Natural Resource Education in a Cultural Park
During her internship at Manassas National Battlefield Park, Bridgette Rivers worked to develop natural resource education in a park that traditionally focused education around the historical and cultural aspects of the area. She worked with Natural Resource Program Manager Bryan Gorsira to develop interpretive programs that could be run with minimal park support well after her internship ended.
One such program was a free cell phone tour, launched September 29, which allows visitors to dial into 14 different stops along the Stone Bridge Loop trail.
Each stop gives the listener natural resource information related to climate change and tailored to their location, and there are separate tours for children and adults in English and Spanish.
Another project Ms. Rivers is continuing to work on is a Junior Ranger booklet specifically focused on environmental education. Along with other parks in the District of Columbia area, Bridgette is working with the Blue Ridge Parkway Foundation’s Kids in Parks program to put in a kidfriendly Track Trail at Manassas, due to launch this winter.

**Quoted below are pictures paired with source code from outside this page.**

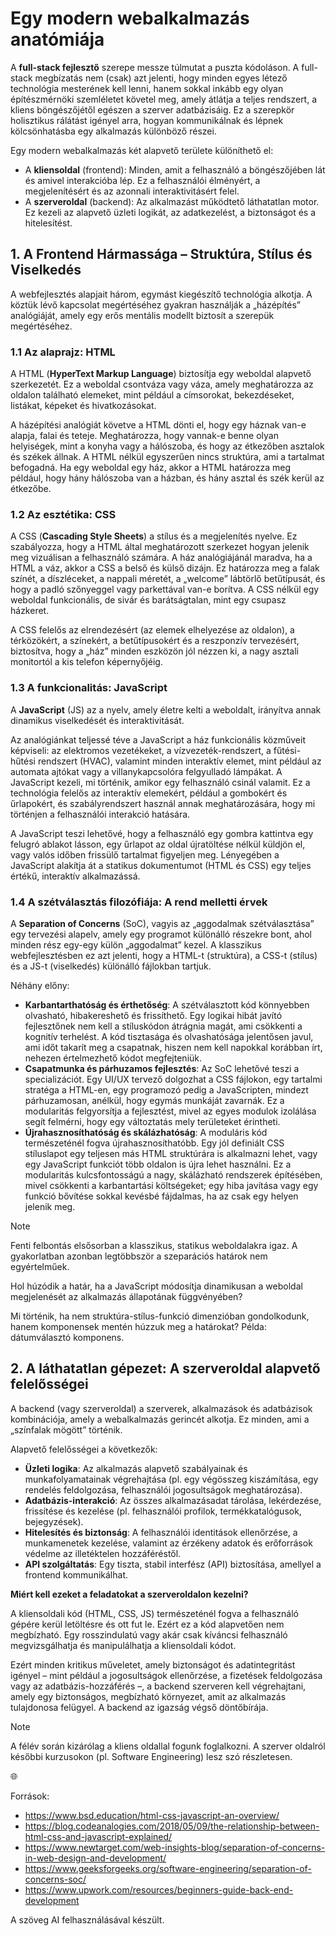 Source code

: # Egy modern webalkalmazás anatómiája

A **full-stack fejlesztő** szerepe messze túlmutat a puszta kódoláson. A full-stack megbízatás nem (csak) azt jelenti, hogy minden egyes létező technológia mesterének kell lenni, hanem sokkal inkább egy olyan építészmérnöki szemléletet követel meg, amely átlátja a teljes rendszert, a kliens böngészőjétől egészen a szerver adatbázisáig. Ez a szerepkör holisztikus rálátást igényel arra, hogyan kommunikálnak és lépnek kölcsönhatásba egy alkalmazás különböző részei.

Egy modern webalkalmazás két alapvető területe különíthető el:
- A **kliensoldal** (frontend): Minden, amit a felhasználó a böngészőjében lát és amivel interakcióba lép. Ez a felhasználói élményért, a megjelenítésért és az azonnali interaktivitásért felel.
- A **szerveroldal** (backend): Az alkalmazást működtető láthatatlan motor. Ez kezeli az alapvető üzleti logikát, az adatkezelést, a biztonságot és a hitelesítést.

## 1. A Frontend Hármassága – Struktúra, Stílus és Viselkedés

A webfejlesztés alapjait három, egymást kiegészítő technológia alkotja. A köztük lévő kapcsolat megértéséhez gyakran használják a „házépítés” analógiáját, amely egy erős mentális modellt biztosít a szerepük megértéséhez.

### 1.1 Az alaprajz: HTML

A HTML (**HyperText Markup Language**) biztosítja egy weboldal alapvető szerkezetét. Ez a weboldal csontváza vagy váza, amely meghatározza az oldalon található elemeket, mint például a címsorokat, bekezdéseket, listákat, képeket és hivatkozásokat.

A házépítési analógiát követve a HTML dönti el, hogy egy háznak van-e alapja, falai és teteje. Meghatározza, hogy vannak-e benne olyan helyiségek, mint a konyha vagy a hálószoba, és hogy az étkezőben asztalok és székek állnak. A HTML nélkül egyszerűen nincs struktúra, ami a tartalmat befogadná. Ha egy weboldal egy ház, akkor a HTML határozza meg például, hogy hány hálószoba van a házban, és hány asztal és szék kerül az étkezőbe.

### 1.2 Az esztétika: CSS

A CSS (**Cascading Style Sheets**) a stílus és a megjelenítés nyelve. Ez szabályozza, hogy a HTML által meghatározott szerkezet hogyan jelenik meg vizuálisan a felhasználó számára. A ház analógiájánál maradva, ha a HTML a váz, akkor a CSS a belső és külső dizájn. Ez határozza meg a falak színét, a díszléceket, a nappali méretét, a „welcome” lábtörlő betűtípusát, és hogy a padló szőnyeggel vagy parkettával van-e borítva. A CSS nélkül egy weboldal funkcionális, de sivár és barátságtalan, mint egy csupasz házkeret.

A CSS felelős az elrendezésért (az elemek elhelyezése az oldalon), a térközökért, a színekért, a betűtípusokért és a reszponzív tervezésért, biztosítva, hogy a „ház” minden eszközön jól nézzen ki, a nagy asztali monitortól a kis telefon képernyőjéig.

### 1.3 A funkcionalitás: JavaScript

A **JavaScript** (JS) az a nyelv, amely életre kelti a weboldalt, irányítva annak dinamikus viselkedését és interaktivitását.

Az analógiánkat teljessé téve a JavaScript a ház funkcionális közműveit képviseli: az elektromos vezetékeket, a vízvezeték-rendszert, a fűtési-hűtési rendszert (HVAC), valamint minden interaktív elemet, mint például az automata ajtókat vagy a villanykapcsolóra felgyulladó lámpákat. A JavaScript kezeli, mi történik, amikor egy felhasználó csinál valamit. Ez a technológia felelős az interaktív elemekért, például a gombokért és űrlapokért, és szabályrendszert használ annak meghatározására, hogy mi történjen a felhasználói interakció hatására.

A JavaScript teszi lehetővé, hogy a felhasználó egy gombra kattintva egy felugró ablakot lásson, egy űrlapot az oldal újratöltése nélkül küldjön el, vagy valós időben frissülő tartalmat figyeljen meg. Lényegében a JavaScript alakítja át a statikus dokumentumot (HTML és CSS) egy teljes értékű, interaktív alkalmazássá.

### 1.4 A szétválasztás filozófiája: A rend melletti érvek

A **Separation of Concerns** (SoC), vagyis az „aggodalmak szétválasztása” egy tervezési alapelv, amely egy programot különálló részekre bont, ahol minden rész egy-egy külön „aggodalmat” kezel. A klasszikus webfejlesztésben ez azt jelenti, hogy a HTML-t (struktúra), a CSS-t (stílus) és a JS-t (viselkedés) különálló fájlokban tartjuk.

Néhány előny:
- **Karbantarthatóság és érthetőség**: A szétválasztott kód könnyebben olvasható, hibakereshető és frissíthető. Egy logikai hibát javító fejlesztőnek nem kell a stíluskódon átrágnia magát, ami csökkenti a kognitív terhelést. A kód tisztasága és olvashatósága jelentősen javul, ami időt takarít meg a csapatnak, hiszen nem kell napokkal korábban írt, nehezen értelmezhető kódot megfejteniük.
- **Csapatmunka és párhuzamos fejlesztés**: Az SoC lehetővé teszi a specializációt. Egy UI/UX tervező dolgozhat a CSS fájlokon, egy tartalmi stratéga a HTML-en, egy programozó pedig a JavaScripten, mindezt párhuzamosan, anélkül, hogy egymás munkáját zavarnák. Ez a modularitás felgyorsítja a fejlesztést, mivel az egyes modulok izolálása segít felmérni, hogy egy változtatás mely területeket érintheti.
- **Újrahasznosíthatóság és skálázhatóság**: A moduláris kód természeténél fogva újrahasznosíthatóbb. Egy jól definiált CSS stíluslapot egy teljesen más HTML struktúrára is alkalmazni lehet, vagy egy JavaScript funkciót több oldalon is újra lehet használni. Ez a modularitás kulcsfontosságú a nagy, skálázható rendszerek építésében, mivel csökkenti a karbantartási költségeket; egy hiba javítása vagy egy funkció bővítése sokkal kevésbé fájdalmas, ha az csak egy helyen jelenik meg.

> [!NOTE]
> Fenti felbontás elsősorban a klasszikus, statikus weboldalakra igaz. A gyakorlatban azonban legtöbbször a szeparációs határok nem egyértelműek. 
> 
> Hol húzódik a határ, ha a JavaScript módosítja dinamikusan a weboldal megjelenését az alkalmazás állapotának függvényében? 
>
> Mi történik, ha nem struktúra-stílus-funkció dimenzióban gondolkodunk, hanem komponensek mentén húzzuk meg a határokat? Példa: dátumválasztó komponens.

## 2. A láthatatlan gépezet: A szerveroldal alapvető felelősségei

A backend (vagy szerveroldal) a szerverek, alkalmazások és adatbázisok kombinációja, amely a webalkalmazás gerincét alkotja. Ez minden, ami a „színfalak mögött” történik.

Alapvető felelősségei a következők:
- **Üzleti logika**: Az alkalmazás alapvető szabályainak és munkafolyamatainak végrehajtása (pl. egy végösszeg kiszámítása, egy rendelés feldolgozása, felhasználói jogosultságok meghatározása).   
- **Adatbázis-interakció**: Az összes alkalmazásadat tárolása, lekérdezése, frissítése és kezelése (pl. felhasználói profilok, termékkatalógusok, bejegyzések).   
- **Hitelesítés és biztonság**: A felhasználói identitások ellenőrzése, a munkamenetek kezelése, valamint az érzékeny adatok és erőforrások védelme az illetéktelen hozzáféréstől.   
- **API szolgáltatás**: Egy tiszta, stabil interfész (API) biztosítása, amellyel a frontend kommunikálhat.

**Miért kell ezeket a feladatokat a szerveroldalon kezelni?**

A kliensoldali kód (HTML, CSS, JS) természeténél fogva a felhasználó gépére kerül letöltésre és ott fut le. Ezért ez a kód alapvetően nem megbízható. Egy rosszindulatú vagy akár csak kíváncsi felhasználó megvizsgálhatja és manipulálhatja a kliensoldali kódot.

Ezért minden kritikus műveletet, amely biztonságot és adatintegritást igényel – mint például a jogosultságok ellenőrzése, a fizetések feldolgozása vagy az adatbázis-hozzáférés –, a backend szerveren kell végrehajtani, amely egy biztonságos, megbízható környezet, amit az alkalmazás tulajdonosa felügyel. A backend az igazság végső döntőbírája.

> [!NOTE]
> A félév során kizárólag a kliens oldallal fogunk foglalkozni. A szerver oldalról későbbi kurzusokon (pl. Software Engineering) lesz szó részletesen.

🌐

Források:
- https://www.bsd.education/html-css-javascript-an-overview/
- https://blog.codeanalogies.com/2018/05/09/the-relationship-between-html-css-and-javascript-explained/
- https://www.newtarget.com/web-insights-blog/separation-of-concerns-in-web-design-and-development/
- https://www.geeksforgeeks.org/software-engineering/separation-of-concerns-soc/
- https://www.upwork.com/resources/beginners-guide-back-end-development

A szöveg AI felhasználásával készült.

In addition, website enhancement and partnering with local community members rounded out the projects she completed at Manassas.
Bridgette is a second year geography master’s student at Virginia Tech and aims to continue working with the NPS in the future.
Surveying Pools on the Big Island of Hawaii
Lisa Marrack spent the summer hiking through lava fields on the arid west coast of the Big Island of Hawaii surveying biotic and abiotic features at 195 brackish anchialine pools, some of which have never been mapped before.
This doubles the number of pools previously surveyed by the NPS. These groundwater fed pools stretch throughout the 175-mile Ala Kahakai National Historic Trail (ALKA) coastal corridor which includes Hawaii Volcanoes, Kaloko-Honokōhau, and Pu`uhonua O Hōnaunau.
Anchialine pools support endemic invertebrate communities, are important Hawaiian cultural resources, and face multiple threats (ie. sea level rise, introduced species, land-use practices). Ms. Marrack is using the field data along with spatial modeling techniques to predict: 1) resources that will be lost due to inundation; 2) resources that will be threatened by invasive fish dispersal as sea levels rise; and 3) future locations of high quality habitat.
Her ultimate goal is to share the results with private and public land managers along the ALKA corridor to target conservation actions and planning so this unique ecosystem will persist as sea levels rise.